▶ _Problem statement_
Return every line from the records below in which the word "exponent" is found.

+ + + + + + +

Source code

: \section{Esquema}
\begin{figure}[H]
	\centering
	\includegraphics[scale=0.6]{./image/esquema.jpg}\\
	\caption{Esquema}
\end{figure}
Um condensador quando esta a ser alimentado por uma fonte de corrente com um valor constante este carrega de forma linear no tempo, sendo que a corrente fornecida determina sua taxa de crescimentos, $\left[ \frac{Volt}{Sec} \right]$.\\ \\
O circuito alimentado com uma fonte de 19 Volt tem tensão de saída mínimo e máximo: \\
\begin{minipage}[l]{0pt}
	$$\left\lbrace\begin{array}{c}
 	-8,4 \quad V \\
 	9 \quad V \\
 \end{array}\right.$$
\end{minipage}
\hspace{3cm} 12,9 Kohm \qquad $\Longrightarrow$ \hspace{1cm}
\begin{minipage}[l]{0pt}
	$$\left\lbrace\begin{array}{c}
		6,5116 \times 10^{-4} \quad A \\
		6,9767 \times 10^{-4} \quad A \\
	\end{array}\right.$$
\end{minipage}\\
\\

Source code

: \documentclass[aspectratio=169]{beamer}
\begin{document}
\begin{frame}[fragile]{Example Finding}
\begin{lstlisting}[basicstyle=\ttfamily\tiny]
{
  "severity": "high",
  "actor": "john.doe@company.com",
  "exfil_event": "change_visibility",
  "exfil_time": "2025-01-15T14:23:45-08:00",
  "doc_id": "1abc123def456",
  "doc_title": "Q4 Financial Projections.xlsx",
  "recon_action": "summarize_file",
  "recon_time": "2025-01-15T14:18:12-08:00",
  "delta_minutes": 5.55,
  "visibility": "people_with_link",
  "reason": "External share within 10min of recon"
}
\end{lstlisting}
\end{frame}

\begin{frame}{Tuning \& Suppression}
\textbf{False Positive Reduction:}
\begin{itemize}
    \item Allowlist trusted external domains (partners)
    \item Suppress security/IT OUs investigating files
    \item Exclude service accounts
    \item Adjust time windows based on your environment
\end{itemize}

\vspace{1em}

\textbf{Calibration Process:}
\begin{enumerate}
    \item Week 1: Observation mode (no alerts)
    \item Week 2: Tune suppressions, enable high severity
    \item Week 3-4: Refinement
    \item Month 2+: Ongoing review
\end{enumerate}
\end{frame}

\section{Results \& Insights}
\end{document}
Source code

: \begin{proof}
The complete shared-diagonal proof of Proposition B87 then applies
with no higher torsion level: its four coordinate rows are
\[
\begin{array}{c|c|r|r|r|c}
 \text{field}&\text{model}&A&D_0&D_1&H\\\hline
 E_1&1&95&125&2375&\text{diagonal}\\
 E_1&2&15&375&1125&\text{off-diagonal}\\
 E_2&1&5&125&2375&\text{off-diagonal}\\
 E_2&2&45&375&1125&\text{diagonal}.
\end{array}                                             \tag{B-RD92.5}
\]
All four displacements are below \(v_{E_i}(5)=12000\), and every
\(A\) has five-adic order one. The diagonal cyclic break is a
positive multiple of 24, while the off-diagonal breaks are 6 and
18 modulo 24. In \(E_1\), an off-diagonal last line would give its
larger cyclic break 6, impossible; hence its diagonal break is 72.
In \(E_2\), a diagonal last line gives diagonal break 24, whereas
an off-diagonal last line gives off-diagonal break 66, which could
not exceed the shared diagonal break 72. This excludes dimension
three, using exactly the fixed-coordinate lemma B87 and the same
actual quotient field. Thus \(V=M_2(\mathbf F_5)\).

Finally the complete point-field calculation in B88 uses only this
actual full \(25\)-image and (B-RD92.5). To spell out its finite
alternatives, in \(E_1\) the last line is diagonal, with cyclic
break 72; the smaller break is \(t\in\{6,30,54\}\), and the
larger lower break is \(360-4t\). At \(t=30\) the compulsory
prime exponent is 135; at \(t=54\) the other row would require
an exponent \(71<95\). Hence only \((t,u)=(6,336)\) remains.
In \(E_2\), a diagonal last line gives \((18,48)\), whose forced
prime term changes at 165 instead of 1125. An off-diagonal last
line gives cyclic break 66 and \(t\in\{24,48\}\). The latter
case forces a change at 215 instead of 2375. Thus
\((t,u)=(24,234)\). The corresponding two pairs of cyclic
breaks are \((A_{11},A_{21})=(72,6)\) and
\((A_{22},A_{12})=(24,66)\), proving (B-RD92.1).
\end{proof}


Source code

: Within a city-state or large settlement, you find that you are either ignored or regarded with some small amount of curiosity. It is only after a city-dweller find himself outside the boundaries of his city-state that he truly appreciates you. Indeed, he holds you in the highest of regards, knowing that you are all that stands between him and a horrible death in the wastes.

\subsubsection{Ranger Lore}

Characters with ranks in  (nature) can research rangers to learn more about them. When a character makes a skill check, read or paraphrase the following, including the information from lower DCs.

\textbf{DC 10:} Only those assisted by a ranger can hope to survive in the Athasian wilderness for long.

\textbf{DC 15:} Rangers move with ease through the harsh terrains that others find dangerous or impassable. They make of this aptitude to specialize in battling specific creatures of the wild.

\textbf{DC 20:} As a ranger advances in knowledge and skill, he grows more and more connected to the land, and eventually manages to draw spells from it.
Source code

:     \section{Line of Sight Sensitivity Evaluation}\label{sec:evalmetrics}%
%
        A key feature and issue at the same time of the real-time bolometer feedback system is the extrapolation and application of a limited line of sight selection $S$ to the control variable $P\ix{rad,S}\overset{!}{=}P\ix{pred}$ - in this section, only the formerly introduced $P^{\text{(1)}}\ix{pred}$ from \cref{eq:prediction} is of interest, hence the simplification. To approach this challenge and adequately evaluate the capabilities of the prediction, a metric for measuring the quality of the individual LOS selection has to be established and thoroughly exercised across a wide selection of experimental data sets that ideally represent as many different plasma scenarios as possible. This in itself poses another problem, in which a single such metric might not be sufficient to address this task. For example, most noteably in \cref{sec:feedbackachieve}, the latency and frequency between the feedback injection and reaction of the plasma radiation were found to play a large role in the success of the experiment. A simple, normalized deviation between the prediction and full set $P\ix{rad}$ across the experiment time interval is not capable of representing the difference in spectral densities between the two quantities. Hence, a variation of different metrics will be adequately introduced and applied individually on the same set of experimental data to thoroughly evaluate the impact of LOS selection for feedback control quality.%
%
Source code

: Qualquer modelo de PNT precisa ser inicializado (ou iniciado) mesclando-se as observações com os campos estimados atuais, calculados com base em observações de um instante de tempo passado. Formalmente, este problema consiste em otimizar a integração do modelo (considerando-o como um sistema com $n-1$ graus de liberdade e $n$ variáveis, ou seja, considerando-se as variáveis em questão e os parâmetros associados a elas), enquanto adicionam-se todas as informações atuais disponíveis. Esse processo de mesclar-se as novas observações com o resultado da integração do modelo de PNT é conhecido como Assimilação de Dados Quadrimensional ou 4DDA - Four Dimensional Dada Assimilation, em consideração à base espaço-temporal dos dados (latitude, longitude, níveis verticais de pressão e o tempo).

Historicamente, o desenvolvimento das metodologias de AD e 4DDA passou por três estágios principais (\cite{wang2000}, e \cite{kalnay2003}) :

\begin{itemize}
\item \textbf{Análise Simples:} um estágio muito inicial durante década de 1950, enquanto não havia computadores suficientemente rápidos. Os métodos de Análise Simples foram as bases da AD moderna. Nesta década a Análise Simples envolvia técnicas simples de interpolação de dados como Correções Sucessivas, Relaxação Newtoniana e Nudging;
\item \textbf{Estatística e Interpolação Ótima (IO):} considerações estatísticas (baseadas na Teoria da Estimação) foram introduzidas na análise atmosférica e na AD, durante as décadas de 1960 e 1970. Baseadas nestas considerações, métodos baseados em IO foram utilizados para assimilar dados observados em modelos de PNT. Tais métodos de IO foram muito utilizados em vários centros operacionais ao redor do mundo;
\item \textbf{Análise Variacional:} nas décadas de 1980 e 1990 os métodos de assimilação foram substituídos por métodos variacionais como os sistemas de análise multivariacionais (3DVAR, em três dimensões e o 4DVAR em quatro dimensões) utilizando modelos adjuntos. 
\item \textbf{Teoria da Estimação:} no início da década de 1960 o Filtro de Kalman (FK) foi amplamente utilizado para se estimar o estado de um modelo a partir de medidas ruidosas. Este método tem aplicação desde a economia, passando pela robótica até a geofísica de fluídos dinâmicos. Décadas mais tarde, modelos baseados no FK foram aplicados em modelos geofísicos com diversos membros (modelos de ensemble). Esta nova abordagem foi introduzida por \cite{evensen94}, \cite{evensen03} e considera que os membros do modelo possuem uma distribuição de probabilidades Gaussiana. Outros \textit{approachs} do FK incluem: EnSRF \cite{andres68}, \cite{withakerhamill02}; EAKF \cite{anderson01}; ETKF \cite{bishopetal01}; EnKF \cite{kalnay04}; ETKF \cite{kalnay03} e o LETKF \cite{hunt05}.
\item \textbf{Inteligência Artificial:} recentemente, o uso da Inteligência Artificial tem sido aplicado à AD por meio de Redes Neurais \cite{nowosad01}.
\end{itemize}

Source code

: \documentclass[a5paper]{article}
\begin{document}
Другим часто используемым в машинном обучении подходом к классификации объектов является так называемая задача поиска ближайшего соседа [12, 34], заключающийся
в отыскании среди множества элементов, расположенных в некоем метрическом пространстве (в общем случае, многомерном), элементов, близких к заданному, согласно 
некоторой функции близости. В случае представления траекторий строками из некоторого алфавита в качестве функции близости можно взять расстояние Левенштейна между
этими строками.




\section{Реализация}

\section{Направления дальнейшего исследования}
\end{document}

+ + + + + + +

▶ _Solution_
prime exponent is 135; at \(t=54\) the other row would require
an exponent \(71<95\). Hence only \((t,u)=(6,336)\) remains.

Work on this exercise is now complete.